[Saved entries]
================================

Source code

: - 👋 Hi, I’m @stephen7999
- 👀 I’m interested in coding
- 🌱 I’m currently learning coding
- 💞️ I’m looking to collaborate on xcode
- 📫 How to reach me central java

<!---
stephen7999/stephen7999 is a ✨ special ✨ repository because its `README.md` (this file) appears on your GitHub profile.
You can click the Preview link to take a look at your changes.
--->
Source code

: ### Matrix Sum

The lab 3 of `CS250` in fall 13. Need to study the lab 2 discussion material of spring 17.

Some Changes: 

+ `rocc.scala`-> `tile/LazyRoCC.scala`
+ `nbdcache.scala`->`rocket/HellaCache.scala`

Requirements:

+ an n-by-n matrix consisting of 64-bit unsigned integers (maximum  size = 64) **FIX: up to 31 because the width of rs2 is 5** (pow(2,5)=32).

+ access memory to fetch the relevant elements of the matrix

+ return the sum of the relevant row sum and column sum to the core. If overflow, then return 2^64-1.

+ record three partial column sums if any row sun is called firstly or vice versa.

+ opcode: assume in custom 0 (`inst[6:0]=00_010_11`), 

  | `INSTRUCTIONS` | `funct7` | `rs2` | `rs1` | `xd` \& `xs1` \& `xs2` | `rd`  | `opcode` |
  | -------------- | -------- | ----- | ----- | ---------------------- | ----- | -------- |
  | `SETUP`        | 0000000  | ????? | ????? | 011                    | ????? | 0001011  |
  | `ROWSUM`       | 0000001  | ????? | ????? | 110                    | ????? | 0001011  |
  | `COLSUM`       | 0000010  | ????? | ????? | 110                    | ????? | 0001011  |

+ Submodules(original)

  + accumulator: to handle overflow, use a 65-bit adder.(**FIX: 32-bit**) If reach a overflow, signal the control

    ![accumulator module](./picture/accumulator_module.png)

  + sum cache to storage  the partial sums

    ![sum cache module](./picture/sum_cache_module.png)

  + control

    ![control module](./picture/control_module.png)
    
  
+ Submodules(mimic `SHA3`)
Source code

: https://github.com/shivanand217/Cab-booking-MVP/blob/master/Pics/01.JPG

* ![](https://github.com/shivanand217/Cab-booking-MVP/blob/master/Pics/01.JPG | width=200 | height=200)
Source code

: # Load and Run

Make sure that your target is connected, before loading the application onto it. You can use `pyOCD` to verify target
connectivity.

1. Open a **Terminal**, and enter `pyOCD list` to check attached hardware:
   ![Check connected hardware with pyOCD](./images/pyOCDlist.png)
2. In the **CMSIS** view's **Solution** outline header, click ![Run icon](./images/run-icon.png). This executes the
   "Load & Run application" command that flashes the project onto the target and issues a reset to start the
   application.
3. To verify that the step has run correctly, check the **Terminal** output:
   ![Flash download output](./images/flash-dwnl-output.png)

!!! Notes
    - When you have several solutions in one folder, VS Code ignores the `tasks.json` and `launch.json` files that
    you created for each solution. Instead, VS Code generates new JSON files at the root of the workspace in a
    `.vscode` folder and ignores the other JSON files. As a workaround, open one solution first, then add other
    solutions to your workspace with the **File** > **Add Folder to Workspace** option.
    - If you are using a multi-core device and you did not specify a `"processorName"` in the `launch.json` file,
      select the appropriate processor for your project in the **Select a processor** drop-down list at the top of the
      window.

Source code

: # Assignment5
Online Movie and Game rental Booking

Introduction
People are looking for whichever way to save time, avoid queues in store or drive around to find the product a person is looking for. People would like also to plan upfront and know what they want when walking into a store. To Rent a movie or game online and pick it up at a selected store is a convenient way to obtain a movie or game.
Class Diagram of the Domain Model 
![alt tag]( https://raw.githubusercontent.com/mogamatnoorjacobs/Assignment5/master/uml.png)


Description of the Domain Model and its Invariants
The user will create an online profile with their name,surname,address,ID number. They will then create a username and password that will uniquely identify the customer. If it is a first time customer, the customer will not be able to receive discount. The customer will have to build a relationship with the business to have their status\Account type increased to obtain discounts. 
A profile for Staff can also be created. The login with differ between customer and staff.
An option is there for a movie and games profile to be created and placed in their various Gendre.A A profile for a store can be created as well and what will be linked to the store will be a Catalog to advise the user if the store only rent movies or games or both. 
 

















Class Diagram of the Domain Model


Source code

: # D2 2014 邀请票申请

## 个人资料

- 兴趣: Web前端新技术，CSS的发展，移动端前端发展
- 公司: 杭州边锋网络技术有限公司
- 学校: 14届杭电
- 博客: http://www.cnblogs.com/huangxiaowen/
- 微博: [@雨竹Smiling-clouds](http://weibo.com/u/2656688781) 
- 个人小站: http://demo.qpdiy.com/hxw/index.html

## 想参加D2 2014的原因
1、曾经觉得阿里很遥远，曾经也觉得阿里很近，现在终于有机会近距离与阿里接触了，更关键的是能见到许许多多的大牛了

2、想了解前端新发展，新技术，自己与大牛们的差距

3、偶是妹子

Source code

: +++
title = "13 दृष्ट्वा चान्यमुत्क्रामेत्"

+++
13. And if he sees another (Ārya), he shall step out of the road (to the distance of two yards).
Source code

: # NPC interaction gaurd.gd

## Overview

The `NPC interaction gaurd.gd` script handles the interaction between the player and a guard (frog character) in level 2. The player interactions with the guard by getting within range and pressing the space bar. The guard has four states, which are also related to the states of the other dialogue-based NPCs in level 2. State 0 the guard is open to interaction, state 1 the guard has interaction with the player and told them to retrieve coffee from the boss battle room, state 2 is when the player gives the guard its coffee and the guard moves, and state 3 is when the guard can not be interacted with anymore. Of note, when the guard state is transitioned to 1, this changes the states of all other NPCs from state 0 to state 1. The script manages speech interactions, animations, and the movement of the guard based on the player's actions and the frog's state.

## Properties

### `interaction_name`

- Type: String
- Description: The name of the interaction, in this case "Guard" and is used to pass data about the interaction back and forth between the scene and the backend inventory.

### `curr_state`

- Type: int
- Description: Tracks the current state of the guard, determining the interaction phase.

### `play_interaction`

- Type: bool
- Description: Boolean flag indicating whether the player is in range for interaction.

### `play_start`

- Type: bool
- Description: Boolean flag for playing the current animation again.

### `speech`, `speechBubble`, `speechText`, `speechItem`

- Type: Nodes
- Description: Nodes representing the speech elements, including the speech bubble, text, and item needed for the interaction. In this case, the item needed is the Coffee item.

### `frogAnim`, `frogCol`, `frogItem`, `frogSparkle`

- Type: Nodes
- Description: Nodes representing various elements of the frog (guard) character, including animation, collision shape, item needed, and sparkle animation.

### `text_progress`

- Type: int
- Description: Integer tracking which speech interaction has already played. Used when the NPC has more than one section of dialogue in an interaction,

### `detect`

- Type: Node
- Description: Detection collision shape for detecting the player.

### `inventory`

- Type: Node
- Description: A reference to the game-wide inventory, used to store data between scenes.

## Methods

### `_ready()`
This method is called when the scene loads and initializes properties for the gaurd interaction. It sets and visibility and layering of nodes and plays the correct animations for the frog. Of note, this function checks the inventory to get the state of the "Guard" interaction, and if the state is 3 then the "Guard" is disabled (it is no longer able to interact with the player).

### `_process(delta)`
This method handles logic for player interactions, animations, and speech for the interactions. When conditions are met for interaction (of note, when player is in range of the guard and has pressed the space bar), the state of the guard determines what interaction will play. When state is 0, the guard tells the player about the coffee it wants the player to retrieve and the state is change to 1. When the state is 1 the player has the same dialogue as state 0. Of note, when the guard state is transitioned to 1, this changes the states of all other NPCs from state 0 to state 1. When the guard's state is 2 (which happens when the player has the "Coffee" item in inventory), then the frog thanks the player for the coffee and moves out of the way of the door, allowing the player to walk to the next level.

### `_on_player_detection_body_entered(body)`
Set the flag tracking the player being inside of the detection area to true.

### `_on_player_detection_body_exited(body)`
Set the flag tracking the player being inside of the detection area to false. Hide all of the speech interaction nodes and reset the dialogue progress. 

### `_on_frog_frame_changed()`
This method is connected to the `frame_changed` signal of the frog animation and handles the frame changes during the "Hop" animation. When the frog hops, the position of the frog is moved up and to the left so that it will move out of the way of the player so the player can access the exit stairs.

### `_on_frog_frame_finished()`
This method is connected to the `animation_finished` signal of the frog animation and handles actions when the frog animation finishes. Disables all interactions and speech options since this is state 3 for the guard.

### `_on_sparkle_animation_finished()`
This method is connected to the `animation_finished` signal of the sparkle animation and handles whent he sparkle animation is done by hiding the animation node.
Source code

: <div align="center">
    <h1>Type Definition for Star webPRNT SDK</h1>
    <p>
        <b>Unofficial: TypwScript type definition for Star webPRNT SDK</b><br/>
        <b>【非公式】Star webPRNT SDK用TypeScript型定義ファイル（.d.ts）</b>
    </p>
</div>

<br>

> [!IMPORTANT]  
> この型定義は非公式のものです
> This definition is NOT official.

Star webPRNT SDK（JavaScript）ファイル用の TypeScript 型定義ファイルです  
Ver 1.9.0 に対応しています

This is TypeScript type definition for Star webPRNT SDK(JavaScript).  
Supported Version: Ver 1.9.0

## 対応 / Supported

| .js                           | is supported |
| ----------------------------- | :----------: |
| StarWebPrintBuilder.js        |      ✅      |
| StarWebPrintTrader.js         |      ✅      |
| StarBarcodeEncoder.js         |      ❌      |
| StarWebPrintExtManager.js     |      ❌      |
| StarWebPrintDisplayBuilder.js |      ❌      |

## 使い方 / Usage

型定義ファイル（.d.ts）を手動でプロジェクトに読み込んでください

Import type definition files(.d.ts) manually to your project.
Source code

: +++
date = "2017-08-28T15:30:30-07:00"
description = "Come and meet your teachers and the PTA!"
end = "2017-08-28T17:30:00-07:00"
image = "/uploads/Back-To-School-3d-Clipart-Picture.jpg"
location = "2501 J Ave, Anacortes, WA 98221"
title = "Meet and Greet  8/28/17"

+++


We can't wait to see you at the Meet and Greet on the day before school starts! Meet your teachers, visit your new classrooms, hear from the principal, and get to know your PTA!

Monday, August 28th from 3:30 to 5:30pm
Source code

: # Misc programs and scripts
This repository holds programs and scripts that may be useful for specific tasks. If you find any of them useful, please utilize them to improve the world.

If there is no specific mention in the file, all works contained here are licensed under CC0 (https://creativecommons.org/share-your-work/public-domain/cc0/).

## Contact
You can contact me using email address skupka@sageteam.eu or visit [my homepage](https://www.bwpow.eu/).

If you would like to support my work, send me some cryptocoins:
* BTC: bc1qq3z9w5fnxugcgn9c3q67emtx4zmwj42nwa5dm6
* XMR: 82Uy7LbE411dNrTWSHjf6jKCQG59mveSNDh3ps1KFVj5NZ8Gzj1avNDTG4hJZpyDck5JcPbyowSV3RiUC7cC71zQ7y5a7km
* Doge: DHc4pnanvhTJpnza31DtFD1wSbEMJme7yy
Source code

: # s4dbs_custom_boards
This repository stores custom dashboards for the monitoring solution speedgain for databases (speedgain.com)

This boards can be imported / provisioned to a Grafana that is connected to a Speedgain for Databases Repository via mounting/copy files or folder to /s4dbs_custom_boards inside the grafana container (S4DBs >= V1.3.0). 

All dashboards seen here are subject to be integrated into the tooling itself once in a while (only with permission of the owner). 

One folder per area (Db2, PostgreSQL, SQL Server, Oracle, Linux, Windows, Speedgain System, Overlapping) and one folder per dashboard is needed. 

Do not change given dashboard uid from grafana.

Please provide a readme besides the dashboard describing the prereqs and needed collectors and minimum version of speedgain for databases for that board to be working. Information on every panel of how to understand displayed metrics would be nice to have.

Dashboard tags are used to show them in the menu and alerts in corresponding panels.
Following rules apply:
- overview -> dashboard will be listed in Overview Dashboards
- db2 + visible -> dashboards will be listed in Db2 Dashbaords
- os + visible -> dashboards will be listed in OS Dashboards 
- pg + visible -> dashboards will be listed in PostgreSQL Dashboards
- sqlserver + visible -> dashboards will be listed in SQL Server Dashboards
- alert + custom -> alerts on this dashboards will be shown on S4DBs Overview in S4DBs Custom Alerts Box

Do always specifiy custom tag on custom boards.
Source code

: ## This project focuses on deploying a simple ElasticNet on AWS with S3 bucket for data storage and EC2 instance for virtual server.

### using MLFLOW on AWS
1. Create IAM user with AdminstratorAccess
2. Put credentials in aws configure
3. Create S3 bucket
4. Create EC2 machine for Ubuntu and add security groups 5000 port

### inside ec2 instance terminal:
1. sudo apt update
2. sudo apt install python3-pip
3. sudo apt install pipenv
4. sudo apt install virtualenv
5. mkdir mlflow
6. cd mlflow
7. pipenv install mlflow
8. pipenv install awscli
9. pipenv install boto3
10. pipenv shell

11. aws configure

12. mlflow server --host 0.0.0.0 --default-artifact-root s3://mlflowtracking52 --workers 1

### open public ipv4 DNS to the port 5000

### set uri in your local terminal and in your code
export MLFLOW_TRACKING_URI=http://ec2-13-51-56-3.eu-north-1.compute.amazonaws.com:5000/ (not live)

================================

- TASK GOAL
Copy each line of the records containing the string "onto".

- COMPLETED EXERCISE
Make sure that your target is connected, before loading the application onto it. You can use `pyOCD` to verify target
   "Load & Run application" command that flashes the project onto the target and issues a reset to start the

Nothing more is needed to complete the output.